Prompt: Using the records below, give again exactly the lines from the line that contains "### Contemporary Relevance" through the line that contains "- Crisis patterns", both ends included, and only those.

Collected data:
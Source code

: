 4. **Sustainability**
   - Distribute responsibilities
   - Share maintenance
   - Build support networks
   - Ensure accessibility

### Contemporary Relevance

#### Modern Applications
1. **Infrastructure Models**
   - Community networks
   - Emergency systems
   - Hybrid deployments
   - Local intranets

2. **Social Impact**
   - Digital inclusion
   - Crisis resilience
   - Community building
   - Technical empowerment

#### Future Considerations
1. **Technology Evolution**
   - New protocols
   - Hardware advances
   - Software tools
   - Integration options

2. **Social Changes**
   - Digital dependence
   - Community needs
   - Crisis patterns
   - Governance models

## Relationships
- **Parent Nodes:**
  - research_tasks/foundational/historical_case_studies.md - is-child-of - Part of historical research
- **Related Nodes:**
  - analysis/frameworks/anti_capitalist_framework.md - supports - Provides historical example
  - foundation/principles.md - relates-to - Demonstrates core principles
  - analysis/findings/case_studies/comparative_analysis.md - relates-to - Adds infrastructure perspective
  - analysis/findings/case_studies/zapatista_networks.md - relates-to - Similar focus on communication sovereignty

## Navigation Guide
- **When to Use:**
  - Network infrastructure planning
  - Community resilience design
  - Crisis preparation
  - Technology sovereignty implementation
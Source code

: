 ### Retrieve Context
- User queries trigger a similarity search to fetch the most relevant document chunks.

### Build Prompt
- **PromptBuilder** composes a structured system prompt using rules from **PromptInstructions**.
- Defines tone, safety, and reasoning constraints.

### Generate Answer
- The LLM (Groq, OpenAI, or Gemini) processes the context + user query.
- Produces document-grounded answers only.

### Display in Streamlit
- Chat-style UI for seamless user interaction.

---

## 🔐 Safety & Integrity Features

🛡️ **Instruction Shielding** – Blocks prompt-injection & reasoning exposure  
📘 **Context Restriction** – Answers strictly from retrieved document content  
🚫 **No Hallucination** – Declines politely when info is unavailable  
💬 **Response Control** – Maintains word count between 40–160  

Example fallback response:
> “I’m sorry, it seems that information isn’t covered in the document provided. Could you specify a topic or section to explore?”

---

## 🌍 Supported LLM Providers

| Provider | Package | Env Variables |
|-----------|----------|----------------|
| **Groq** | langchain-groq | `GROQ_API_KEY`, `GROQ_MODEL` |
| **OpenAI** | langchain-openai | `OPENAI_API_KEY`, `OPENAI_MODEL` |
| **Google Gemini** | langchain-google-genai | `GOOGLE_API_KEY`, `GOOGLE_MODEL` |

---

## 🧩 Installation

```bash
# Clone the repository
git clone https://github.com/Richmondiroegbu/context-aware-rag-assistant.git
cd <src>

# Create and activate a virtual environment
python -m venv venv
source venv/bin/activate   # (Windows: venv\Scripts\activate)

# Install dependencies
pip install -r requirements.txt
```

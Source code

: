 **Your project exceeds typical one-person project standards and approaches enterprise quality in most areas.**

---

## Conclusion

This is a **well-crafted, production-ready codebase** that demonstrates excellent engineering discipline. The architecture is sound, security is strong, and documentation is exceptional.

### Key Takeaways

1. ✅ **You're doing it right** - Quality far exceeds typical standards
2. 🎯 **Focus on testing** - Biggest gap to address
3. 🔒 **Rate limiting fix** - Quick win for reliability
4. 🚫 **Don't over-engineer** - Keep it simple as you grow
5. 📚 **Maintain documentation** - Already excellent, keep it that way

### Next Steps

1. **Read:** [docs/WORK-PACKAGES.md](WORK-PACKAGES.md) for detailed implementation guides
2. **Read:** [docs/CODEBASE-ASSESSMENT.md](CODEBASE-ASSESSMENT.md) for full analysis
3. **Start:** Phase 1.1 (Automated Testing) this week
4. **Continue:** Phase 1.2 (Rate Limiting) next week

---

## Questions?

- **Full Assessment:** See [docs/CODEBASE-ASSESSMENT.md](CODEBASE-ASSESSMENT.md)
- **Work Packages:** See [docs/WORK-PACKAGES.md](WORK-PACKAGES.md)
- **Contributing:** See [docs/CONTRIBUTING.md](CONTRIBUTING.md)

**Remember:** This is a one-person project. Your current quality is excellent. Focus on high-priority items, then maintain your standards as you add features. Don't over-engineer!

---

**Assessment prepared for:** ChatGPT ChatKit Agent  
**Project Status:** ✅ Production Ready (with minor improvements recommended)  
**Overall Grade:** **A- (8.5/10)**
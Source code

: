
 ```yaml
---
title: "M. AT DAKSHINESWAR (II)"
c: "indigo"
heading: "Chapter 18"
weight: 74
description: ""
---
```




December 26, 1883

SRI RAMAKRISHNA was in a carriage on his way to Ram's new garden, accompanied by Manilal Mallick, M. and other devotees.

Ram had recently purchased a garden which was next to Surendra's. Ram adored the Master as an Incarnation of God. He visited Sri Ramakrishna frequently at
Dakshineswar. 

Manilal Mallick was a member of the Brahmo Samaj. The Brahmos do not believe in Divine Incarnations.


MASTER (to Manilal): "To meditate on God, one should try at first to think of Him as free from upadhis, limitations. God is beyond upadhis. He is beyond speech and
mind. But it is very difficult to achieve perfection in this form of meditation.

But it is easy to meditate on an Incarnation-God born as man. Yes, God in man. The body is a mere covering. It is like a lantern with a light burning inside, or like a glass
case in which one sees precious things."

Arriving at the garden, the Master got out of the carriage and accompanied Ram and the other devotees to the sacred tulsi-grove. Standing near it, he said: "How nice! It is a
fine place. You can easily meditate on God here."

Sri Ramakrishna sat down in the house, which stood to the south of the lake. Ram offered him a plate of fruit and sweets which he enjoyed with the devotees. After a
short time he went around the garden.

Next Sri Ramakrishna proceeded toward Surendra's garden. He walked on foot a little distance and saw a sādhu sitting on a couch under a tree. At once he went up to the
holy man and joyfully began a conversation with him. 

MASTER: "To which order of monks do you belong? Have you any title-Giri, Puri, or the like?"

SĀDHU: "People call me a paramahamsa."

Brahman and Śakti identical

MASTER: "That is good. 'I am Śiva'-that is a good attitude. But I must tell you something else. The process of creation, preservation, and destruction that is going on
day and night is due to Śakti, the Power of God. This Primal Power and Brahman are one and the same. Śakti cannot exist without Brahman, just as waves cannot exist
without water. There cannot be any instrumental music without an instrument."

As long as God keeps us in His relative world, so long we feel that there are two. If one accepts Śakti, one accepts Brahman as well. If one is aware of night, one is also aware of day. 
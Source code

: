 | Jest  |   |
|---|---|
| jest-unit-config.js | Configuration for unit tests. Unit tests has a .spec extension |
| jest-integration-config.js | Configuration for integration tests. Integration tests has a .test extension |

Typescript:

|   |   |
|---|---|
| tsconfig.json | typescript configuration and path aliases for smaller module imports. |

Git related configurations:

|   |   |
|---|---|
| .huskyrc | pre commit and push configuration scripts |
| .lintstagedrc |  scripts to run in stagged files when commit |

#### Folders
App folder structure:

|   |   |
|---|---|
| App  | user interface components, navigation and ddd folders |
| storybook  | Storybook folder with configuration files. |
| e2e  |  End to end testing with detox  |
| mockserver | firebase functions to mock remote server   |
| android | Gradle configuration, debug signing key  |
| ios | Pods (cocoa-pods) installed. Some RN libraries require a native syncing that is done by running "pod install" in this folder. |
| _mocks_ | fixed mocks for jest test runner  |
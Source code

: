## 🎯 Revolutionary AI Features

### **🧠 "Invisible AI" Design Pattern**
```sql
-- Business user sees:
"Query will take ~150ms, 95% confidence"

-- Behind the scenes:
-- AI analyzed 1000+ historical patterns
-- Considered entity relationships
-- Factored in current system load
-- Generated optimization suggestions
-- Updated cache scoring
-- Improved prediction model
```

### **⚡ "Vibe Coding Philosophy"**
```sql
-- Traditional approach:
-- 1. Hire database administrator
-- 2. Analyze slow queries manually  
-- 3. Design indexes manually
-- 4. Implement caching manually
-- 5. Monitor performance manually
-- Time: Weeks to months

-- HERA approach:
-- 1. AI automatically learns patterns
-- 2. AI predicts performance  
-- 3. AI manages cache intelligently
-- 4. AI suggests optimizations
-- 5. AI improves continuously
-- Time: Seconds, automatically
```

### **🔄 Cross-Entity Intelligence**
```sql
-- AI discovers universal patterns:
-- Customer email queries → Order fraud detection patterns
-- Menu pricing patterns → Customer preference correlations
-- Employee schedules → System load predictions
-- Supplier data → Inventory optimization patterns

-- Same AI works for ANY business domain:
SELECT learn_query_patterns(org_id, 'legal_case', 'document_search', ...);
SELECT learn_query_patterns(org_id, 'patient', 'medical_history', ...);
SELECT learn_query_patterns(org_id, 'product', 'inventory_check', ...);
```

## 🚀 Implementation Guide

Written response:
### Contemporary Relevance

#### Modern Applications
1. **Infrastructure Models**
   - Community networks
   - Emergency systems
   - Hybrid deployments
   - Local intranets

2. **Social Impact**
   - Digital inclusion
   - Crisis resilience
   - Community building
   - Technical empowerment

#### Future Considerations
1. **Technology Evolution**
   - New protocols
   - Hardware advances
   - Software tools
   - Integration options

2. **Social Changes**
   - Digital dependence
   - Community needs
   - Crisis patterns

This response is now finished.